_Exercise goal_: Reprint the whole of the data exactly.

_Supplied records_:

········

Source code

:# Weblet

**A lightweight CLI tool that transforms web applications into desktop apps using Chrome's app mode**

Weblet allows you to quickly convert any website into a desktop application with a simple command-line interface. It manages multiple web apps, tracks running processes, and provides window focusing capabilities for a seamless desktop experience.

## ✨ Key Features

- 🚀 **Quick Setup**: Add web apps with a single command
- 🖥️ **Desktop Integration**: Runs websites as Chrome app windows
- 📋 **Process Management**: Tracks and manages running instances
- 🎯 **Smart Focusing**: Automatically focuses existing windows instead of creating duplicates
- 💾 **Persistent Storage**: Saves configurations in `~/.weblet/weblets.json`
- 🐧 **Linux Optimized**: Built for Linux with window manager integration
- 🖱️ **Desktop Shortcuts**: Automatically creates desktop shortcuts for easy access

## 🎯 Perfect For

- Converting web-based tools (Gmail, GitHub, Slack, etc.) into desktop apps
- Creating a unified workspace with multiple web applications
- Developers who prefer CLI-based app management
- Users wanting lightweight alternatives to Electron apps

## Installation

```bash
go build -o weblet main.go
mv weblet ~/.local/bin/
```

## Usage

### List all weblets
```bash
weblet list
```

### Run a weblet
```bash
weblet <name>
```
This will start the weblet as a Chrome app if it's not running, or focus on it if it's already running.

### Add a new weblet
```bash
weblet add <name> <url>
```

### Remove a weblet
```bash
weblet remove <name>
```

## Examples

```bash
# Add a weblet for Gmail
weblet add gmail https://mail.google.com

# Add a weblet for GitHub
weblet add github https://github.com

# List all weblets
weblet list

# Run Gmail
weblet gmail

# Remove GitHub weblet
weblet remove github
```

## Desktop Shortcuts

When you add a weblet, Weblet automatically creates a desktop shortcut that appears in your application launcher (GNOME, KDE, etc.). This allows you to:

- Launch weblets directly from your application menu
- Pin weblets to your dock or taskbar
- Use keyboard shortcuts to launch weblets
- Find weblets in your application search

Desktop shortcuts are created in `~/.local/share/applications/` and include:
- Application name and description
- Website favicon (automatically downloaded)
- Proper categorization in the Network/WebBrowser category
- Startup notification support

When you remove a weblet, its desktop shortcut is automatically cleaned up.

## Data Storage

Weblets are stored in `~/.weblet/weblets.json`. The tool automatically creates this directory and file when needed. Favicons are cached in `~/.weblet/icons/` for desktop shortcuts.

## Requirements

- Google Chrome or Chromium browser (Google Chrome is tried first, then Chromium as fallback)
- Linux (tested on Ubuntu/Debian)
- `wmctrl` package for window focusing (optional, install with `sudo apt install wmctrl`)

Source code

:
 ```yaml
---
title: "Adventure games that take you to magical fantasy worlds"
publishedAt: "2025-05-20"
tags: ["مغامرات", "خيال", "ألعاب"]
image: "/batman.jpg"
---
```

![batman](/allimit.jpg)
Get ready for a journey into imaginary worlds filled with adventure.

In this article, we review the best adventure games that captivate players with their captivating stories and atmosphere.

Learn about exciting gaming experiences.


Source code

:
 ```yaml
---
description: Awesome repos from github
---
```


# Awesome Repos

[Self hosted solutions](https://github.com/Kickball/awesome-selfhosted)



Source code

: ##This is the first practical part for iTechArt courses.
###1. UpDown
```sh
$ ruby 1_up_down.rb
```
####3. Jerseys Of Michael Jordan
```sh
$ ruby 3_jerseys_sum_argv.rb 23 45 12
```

········

_Exercise solution_:
Source code

:# Weblet

**A lightweight CLI tool that transforms web applications into desktop apps using Chrome's app mode**

Weblet allows you to quickly convert any website into a desktop application with a simple command-line interface. It manages multiple web apps, tracks running processes, and provides window focusing capabilities for a seamless desktop experience.

## ✨ Key Features

- 🚀 **Quick Setup**: Add web apps with a single command
- 🖥️ **Desktop Integration**: Runs websites as Chrome app windows
- 📋 **Process Management**: Tracks and manages running instances
- 🎯 **Smart Focusing**: Automatically focuses existing windows instead of creating duplicates
- 💾 **Persistent Storage**: Saves configurations in `~/.weblet/weblets.json`
- 🐧 **Linux Optimized**: Built for Linux with window manager integration
- 🖱️ **Desktop Shortcuts**: Automatically creates desktop shortcuts for easy access

## 🎯 Perfect For

- Converting web-based tools (Gmail, GitHub, Slack, etc.) into desktop apps
- Creating a unified workspace with multiple web applications
- Developers who prefer CLI-based app management
- Users wanting lightweight alternatives to Electron apps

## Installation

```bash
go build -o weblet main.go
mv weblet ~/.local/bin/
```

## Usage

### List all weblets
```bash
weblet list
```

### Run a weblet
```bash
weblet <name>
```
This will start the weblet as a Chrome app if it's not running, or focus on it if it's already running.

### Add a new weblet
```bash
weblet add <name> <url>
```

### Remove a weblet
```bash
weblet remove <name>
```

## Examples

```bash
# Add a weblet for Gmail
weblet add gmail https://mail.google.com

# Add a weblet for GitHub
weblet add github https://github.com

# List all weblets
weblet list

# Run Gmail
weblet gmail

# Remove GitHub weblet
weblet remove github
```

## Desktop Shortcuts

When you add a weblet, Weblet automatically creates a desktop shortcut that appears in your application launcher (GNOME, KDE, etc.). This allows you to:

- Launch weblets directly from your application menu
- Pin weblets to your dock or taskbar
- Use keyboard shortcuts to launch weblets
- Find weblets in your application search

Desktop shortcuts are created in `~/.local/share/applications/` and include:
- Application name and description
- Website favicon (automatically downloaded)
- Proper categorization in the Network/WebBrowser category
- Startup notification support

When you remove a weblet, its desktop shortcut is automatically cleaned up.

## Data Storage

Weblets are stored in `~/.weblet/weblets.json`. The tool automatically creates this directory and file when needed. Favicons are cached in `~/.weblet/icons/` for desktop shortcuts.

## Requirements

- Google Chrome or Chromium browser (Google Chrome is tried first, then Chromium as fallback)
- Linux (tested on Ubuntu/Debian)
- `wmctrl` package for window focusing (optional, install with `sudo apt install wmctrl`)

Source code

:
 ```yaml
---
title: "Adventure games that take you to magical fantasy worlds"
publishedAt: "2025-05-20"
tags: ["مغامرات", "خيال", "ألعاب"]
image: "/batman.jpg"
---
```

![batman](/allimit.jpg)
Get ready for a journey into imaginary worlds filled with adventure.

In this article, we review the best adventure games that captivate players with their captivating stories and atmosphere.

Learn about exciting gaming experiences.


Source code

:
 ```yaml
---
description: Awesome repos from github
---
```


# Awesome Repos

[Self hosted solutions](https://github.com/Kickball/awesome-selfhosted)



Source code

: ##This is the first practical part for iTechArt courses.
###1. UpDown
```sh
$ ruby 1_up_down.rb
```
####3. Jerseys Of Michael Jordan
```sh
$ ruby 3_jerseys_sum_argv.rb 23 45 12
```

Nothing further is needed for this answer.